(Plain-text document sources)
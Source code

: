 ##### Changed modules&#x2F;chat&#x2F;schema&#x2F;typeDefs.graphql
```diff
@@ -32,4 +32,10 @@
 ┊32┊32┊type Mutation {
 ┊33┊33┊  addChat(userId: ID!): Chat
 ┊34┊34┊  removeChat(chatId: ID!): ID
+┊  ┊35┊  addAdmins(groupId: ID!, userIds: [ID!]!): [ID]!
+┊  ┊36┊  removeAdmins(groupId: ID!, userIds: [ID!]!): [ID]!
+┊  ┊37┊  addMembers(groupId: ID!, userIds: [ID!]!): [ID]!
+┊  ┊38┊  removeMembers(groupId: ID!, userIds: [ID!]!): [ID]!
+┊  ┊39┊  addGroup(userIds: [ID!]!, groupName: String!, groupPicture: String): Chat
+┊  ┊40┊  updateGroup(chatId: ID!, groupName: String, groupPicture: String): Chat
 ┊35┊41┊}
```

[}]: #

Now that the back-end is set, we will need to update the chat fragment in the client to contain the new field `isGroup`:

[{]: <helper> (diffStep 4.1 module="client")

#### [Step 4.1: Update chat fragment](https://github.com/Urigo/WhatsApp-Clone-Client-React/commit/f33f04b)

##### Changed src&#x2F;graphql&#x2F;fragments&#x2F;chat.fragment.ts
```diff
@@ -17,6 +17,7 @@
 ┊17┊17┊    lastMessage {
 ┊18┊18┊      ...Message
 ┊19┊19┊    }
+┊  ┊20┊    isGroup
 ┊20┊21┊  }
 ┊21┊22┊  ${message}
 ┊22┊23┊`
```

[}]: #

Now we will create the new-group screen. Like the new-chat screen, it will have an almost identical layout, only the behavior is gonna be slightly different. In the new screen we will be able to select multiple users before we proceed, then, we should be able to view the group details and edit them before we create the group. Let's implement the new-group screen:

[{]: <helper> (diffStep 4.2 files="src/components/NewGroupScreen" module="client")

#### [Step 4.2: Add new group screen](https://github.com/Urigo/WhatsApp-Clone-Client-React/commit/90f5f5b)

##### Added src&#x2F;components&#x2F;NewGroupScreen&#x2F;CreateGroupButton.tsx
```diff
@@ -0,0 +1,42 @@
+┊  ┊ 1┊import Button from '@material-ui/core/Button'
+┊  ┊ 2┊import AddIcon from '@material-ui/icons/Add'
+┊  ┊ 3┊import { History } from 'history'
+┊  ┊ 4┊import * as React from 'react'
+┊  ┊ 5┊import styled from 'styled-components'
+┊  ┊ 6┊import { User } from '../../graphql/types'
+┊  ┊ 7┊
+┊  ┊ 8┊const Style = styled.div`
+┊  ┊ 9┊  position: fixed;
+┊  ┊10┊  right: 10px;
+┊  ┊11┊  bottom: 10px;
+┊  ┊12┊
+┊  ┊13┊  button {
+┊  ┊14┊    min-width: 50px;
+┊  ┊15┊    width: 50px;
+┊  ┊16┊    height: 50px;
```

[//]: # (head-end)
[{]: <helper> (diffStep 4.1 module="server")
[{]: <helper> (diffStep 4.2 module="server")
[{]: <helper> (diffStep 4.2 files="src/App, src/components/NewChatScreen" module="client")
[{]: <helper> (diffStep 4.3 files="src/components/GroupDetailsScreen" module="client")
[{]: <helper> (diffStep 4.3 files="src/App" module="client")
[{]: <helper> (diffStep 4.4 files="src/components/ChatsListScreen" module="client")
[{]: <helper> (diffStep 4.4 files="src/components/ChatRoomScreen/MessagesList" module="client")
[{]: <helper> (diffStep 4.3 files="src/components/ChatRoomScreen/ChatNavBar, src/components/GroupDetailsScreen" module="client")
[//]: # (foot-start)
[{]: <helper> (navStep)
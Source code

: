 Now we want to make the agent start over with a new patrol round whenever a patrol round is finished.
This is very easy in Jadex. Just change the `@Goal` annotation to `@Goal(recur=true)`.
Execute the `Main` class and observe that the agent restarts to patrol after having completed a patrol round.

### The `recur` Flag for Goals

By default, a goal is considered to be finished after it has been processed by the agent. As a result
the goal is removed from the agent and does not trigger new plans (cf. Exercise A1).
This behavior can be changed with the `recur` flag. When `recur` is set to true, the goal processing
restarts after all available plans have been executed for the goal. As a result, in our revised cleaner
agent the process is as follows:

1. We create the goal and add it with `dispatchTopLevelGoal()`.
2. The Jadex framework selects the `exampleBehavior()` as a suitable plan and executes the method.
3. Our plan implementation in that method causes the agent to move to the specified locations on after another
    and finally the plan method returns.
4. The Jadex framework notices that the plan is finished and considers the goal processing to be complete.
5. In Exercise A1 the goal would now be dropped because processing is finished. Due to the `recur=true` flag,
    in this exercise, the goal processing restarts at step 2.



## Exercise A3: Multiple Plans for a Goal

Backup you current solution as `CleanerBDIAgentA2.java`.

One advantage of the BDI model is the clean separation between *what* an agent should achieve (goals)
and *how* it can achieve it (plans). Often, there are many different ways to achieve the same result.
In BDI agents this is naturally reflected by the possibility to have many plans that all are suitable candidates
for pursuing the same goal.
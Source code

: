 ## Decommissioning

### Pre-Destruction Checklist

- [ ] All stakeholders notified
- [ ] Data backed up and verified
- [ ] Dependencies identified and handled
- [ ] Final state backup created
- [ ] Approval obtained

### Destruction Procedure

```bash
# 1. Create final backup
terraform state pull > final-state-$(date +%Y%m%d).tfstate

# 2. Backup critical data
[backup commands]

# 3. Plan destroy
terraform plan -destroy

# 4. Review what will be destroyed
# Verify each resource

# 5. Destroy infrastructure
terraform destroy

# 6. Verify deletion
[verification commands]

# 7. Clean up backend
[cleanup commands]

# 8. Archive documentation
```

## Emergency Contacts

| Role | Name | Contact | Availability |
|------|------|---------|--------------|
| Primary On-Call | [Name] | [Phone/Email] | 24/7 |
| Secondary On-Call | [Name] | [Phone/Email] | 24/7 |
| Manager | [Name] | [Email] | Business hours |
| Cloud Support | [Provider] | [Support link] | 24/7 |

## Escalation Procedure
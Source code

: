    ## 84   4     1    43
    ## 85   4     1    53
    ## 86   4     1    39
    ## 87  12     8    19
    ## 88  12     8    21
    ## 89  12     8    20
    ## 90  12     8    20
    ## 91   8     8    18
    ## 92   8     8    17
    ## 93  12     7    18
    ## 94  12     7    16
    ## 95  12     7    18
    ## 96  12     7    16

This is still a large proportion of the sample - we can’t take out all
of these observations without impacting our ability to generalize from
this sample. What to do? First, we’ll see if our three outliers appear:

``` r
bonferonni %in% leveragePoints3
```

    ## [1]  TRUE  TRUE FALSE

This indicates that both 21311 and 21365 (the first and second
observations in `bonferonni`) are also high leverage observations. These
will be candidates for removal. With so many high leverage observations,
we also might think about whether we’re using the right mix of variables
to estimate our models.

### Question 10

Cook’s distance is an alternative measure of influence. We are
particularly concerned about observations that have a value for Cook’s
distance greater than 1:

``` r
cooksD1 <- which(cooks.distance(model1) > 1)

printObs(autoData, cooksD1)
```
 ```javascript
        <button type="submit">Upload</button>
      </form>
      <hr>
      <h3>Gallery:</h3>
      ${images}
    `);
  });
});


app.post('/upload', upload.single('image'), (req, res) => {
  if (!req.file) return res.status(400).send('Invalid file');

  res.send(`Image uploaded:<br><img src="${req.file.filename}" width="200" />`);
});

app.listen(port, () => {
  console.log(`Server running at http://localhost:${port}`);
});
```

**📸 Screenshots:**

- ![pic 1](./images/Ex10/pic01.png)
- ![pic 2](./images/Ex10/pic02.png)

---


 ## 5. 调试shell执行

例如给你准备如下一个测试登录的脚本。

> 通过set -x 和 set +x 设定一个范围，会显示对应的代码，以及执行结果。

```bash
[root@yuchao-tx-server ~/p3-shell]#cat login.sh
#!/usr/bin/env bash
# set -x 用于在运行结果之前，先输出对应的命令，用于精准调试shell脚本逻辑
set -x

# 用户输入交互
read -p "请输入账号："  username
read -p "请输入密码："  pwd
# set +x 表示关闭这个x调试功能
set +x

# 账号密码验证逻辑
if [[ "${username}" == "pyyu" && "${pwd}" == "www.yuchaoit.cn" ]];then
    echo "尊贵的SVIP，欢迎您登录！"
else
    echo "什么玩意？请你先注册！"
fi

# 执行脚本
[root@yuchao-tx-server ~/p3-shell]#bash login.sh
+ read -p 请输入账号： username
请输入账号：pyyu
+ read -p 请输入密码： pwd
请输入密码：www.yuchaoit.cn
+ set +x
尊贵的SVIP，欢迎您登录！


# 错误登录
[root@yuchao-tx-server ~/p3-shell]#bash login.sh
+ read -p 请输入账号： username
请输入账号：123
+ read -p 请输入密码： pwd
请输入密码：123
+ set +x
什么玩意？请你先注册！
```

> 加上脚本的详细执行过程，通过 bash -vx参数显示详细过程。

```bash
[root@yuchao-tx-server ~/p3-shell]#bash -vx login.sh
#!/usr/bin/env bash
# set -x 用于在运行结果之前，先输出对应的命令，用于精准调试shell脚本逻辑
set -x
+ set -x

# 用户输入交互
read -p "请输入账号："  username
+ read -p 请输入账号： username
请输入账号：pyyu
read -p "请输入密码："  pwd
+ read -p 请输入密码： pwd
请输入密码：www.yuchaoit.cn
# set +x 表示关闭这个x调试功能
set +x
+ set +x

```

• DIRECTIONS FOR THIS TASK
Write down, word for word, the lines above from the one containing "This behavior can" through the one containing "in this exercise, the", both ends included.

• ANSWER
This behavior can be changed with the `recur` flag. When `recur` is set to true, the goal processing
restarts after all available plans have been executed for the goal. As a result, in our revised cleaner
agent the process is as follows:

1. We create the goal and add it with `dispatchTopLevelGoal()`.
2. The Jadex framework selects the `exampleBehavior()` as a suitable plan and executes the method.
3. Our plan implementation in that method causes the agent to move to the specified locations on after another
    and finally the plan method returns.
4. The Jadex framework notices that the plan is finished and considers the goal processing to be complete.
5. In Exercise A1 the goal would now be dropped because processing is finished. Due to the `recur=true` flag,
    in this exercise, the goal processing restarts at step 2.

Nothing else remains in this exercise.